In TOD, you keep the chat box on their profile even when you’re not talking to your crush, even when their not online, just to check when they come online, and read your message.

TOD turns you into a mother. A delusional mother who thinks her offspring’s life is her. But, even though the ‘mother’ role, beats the purpose of having a crush, its side effects don’t.

One of the major side effects of TOD is that whenever your crush is online, is not talking to you, even though you are online, (because according to you, he/ she doesn’t have a life in which there’s anyone except you) you start seeing if his bestfriends / friends/ enemies/ teachers/ teacher’s daughters’ etc. are online. (You obviously have their numbers because you’re OBSESSED.)

Why do you ask? Because one of the following people are online, and your crush is too, that means they are conversing with each other. If they are conversing, its mandatory for you to get jealous.

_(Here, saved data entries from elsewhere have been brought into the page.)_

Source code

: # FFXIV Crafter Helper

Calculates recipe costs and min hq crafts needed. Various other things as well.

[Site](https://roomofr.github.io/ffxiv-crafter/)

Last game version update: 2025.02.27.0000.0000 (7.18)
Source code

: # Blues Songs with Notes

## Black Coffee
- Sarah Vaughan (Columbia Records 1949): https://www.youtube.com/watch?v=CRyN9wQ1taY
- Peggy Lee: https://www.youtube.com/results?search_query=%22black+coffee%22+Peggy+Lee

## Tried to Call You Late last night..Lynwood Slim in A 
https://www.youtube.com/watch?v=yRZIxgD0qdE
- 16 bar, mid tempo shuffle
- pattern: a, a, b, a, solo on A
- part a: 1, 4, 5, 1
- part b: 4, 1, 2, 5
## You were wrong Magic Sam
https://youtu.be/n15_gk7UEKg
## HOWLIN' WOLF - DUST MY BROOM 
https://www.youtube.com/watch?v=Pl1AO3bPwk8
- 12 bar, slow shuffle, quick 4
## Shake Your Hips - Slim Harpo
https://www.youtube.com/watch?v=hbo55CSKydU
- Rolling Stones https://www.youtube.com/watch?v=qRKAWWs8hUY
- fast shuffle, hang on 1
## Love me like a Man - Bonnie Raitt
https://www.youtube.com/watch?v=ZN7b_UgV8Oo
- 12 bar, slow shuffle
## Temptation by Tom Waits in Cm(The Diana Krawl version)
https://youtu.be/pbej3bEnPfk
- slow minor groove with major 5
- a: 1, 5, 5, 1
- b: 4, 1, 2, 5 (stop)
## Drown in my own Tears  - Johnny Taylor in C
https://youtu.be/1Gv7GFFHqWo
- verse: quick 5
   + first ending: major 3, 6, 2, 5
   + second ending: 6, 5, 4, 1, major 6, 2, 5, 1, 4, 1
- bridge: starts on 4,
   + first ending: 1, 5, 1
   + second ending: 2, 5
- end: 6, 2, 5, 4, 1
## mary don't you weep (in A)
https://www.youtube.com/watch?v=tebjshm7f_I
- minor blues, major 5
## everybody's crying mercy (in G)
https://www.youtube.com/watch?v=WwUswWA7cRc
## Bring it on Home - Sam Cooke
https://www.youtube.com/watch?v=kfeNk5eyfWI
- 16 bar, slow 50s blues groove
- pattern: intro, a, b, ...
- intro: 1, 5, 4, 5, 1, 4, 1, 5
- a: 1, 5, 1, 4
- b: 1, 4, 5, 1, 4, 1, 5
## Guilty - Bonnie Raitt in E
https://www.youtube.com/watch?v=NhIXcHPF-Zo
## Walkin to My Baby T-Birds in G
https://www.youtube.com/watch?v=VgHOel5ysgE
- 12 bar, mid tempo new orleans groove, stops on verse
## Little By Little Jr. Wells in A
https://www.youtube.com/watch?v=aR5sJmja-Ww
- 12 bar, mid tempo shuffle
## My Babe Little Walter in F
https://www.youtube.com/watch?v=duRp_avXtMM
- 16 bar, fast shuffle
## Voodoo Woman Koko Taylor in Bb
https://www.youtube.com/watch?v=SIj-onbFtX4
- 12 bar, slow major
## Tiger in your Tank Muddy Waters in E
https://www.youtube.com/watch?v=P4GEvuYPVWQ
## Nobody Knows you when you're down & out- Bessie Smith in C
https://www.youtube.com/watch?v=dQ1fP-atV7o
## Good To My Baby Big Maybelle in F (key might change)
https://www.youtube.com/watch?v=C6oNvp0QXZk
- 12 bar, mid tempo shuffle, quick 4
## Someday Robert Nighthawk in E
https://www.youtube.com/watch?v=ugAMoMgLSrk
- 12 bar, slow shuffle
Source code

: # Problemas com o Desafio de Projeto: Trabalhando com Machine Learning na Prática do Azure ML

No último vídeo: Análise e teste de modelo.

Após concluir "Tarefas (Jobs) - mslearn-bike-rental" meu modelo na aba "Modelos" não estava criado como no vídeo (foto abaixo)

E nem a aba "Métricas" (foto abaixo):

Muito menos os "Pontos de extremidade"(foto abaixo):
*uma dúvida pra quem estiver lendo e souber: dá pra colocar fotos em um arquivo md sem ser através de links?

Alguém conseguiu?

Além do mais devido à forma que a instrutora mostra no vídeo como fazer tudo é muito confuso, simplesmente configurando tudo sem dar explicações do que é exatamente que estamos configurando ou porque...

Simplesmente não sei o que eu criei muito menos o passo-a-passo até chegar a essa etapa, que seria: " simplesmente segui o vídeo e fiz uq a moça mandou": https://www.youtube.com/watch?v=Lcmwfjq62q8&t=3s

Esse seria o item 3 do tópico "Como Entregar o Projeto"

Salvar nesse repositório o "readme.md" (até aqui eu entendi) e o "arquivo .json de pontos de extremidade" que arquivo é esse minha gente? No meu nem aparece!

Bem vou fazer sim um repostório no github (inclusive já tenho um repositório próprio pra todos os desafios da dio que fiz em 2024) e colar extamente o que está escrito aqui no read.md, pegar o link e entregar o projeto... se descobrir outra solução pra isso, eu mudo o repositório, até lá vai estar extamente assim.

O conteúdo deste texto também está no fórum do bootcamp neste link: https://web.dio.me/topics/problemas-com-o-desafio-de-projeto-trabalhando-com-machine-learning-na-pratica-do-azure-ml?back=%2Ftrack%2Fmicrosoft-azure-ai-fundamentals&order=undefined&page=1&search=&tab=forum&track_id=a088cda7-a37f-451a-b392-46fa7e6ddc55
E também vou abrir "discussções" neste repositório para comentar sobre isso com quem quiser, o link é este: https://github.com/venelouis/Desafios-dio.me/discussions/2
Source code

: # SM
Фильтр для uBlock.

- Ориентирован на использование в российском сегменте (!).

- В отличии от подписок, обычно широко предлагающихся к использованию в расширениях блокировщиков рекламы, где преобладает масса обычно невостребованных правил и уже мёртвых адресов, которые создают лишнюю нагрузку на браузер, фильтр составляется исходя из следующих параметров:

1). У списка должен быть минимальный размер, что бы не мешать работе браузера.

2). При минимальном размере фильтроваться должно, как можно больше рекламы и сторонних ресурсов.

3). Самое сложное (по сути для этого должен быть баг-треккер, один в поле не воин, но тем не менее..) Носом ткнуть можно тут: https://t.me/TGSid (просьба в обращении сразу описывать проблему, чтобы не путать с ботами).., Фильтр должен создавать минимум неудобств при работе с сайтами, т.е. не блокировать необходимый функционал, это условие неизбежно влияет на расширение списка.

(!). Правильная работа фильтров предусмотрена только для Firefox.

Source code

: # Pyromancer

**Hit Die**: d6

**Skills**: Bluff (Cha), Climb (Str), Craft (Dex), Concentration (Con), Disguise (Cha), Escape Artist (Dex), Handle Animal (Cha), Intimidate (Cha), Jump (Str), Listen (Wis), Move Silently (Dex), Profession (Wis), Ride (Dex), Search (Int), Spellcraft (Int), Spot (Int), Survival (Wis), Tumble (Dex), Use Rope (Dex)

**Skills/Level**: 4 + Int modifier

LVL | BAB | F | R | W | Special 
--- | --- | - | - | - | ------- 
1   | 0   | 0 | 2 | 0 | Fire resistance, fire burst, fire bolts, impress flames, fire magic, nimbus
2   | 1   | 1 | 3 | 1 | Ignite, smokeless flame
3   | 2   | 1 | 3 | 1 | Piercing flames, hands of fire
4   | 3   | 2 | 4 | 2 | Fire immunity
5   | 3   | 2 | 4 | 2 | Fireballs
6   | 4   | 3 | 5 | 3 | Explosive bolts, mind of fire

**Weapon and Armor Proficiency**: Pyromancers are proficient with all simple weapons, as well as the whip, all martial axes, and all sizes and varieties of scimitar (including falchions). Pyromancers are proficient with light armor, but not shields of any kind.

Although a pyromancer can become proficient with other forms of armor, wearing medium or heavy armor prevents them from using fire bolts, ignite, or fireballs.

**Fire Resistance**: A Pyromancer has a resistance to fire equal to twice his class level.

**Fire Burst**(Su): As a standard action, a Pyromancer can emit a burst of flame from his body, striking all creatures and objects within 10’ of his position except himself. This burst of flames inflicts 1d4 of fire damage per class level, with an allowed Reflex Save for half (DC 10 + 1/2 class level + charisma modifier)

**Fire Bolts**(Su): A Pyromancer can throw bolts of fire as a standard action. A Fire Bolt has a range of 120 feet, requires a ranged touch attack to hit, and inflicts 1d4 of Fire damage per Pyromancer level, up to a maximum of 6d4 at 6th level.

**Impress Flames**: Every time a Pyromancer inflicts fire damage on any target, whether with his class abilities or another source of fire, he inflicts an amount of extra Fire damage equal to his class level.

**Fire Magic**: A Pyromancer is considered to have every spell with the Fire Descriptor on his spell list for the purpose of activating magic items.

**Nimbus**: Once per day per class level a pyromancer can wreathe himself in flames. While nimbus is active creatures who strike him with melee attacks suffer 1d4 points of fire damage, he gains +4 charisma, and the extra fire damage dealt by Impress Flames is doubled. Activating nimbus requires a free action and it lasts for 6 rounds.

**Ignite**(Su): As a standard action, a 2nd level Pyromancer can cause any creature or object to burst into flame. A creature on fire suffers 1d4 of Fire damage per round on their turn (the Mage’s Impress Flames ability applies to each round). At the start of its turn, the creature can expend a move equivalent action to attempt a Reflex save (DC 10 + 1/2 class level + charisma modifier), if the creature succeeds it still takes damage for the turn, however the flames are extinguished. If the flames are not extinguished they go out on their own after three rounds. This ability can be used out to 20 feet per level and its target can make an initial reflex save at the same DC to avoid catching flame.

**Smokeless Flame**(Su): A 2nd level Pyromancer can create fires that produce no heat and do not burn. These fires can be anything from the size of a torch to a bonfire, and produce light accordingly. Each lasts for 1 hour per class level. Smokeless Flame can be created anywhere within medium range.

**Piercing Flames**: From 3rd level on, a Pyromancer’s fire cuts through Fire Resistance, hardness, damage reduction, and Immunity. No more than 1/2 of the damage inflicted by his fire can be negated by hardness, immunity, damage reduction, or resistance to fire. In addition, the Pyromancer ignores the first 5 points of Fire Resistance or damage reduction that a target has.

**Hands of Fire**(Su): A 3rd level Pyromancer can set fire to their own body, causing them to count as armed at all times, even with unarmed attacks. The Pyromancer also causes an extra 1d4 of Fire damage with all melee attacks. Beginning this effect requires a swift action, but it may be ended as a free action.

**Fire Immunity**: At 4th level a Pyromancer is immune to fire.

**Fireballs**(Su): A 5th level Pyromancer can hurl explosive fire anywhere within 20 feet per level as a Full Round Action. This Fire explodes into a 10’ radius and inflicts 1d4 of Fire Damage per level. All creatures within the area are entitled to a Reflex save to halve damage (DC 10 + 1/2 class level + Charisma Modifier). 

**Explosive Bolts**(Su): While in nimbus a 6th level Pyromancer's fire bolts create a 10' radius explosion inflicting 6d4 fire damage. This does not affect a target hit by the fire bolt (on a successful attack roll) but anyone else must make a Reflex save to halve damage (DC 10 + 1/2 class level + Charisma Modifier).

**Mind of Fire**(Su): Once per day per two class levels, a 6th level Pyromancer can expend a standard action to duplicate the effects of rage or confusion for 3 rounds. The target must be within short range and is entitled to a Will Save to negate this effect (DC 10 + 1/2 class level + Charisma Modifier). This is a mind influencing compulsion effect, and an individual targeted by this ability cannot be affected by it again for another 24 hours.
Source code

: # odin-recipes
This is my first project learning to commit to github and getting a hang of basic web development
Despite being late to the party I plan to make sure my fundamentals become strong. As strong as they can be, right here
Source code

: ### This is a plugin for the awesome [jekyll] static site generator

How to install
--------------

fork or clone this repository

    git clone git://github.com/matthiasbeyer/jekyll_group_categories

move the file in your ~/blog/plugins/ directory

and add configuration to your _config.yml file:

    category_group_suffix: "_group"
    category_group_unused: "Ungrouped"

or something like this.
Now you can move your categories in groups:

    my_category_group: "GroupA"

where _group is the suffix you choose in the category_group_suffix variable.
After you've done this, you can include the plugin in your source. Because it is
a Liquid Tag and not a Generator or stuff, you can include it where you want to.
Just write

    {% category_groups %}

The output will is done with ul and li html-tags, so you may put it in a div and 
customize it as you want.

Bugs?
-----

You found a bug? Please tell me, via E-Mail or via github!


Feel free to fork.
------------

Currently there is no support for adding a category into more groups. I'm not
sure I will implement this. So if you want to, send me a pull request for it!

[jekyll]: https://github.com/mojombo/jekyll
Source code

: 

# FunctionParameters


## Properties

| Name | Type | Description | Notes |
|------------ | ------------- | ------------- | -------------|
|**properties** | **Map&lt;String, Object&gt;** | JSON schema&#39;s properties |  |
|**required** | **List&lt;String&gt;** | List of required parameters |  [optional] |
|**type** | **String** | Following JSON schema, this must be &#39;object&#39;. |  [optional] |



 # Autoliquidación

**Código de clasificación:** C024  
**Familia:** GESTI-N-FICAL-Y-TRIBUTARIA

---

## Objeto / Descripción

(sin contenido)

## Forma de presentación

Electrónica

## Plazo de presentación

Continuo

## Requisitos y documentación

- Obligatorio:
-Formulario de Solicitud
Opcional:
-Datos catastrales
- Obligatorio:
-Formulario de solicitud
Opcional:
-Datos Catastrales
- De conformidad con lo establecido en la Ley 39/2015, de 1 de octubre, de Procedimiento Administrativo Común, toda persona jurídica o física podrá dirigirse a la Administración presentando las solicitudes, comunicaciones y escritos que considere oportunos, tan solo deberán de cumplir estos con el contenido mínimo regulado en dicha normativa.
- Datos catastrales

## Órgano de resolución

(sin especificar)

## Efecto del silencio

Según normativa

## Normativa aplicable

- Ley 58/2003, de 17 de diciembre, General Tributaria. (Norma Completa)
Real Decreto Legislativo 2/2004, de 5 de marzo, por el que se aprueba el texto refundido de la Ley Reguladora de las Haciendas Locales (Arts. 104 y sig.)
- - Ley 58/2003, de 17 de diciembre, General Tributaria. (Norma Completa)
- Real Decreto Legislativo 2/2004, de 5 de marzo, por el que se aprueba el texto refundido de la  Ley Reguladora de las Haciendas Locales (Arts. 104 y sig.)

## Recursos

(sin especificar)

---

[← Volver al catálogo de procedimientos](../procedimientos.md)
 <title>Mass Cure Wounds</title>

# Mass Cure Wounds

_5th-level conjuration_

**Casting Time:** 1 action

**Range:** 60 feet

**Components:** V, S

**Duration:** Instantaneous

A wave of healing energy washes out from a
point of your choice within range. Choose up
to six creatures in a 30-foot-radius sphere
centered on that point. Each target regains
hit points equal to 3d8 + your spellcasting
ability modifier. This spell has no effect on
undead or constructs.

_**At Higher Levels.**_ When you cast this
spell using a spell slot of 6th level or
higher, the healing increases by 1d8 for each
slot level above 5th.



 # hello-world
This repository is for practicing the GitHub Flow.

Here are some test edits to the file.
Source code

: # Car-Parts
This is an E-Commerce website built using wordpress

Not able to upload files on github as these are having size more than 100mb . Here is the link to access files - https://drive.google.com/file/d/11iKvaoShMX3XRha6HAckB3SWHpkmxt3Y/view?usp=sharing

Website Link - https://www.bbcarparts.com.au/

Then the crying starts, oh my god, lets not talk about the crying.

Some more side effects of falling in love include:

1. Going to their residential area, thinking you’ll meet him/her. (Stalker much?)

2. Plucking off rose petals from roses just to see if they love you or not. (18th century, much?)

3. Ghosting your thumb on their phone number, contemplating between calling them or not. (Mission abort, cut your thumb off, NOW.)

Last but not the least:

5. Bringing them up in every conversation, EVER! (Trust me, the people around you think of ways to kill you all the time.)

And that’s it! If you follow these steps, you’re going to be a one-hundred-and-ten percent love-free.